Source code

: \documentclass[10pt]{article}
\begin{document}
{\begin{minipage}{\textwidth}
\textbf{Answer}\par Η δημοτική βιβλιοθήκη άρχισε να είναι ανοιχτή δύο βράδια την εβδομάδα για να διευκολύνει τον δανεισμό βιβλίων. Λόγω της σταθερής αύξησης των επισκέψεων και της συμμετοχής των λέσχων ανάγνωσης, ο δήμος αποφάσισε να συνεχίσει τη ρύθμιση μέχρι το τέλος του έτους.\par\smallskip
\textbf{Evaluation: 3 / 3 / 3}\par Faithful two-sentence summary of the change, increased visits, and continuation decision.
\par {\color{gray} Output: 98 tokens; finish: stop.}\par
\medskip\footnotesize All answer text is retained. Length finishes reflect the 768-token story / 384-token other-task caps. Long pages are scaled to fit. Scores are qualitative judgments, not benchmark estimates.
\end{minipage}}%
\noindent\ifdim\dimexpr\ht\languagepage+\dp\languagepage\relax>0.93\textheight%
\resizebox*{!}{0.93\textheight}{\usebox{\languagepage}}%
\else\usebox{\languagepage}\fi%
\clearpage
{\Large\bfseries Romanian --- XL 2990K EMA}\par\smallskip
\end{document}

====

• [PROBLEM STATEMENT]:
In the lines above, locate the string "languagepage". Copy every line where it occurs.

• [OUTPUT]:
\noindent\ifdim\dimexpr\ht\languagepage+\dp\languagepage\relax>0.93\textheight%
\resizebox*{!}{0.93\textheight}{\usebox{\languagepage}}%
\else\usebox{\languagepage}\fi%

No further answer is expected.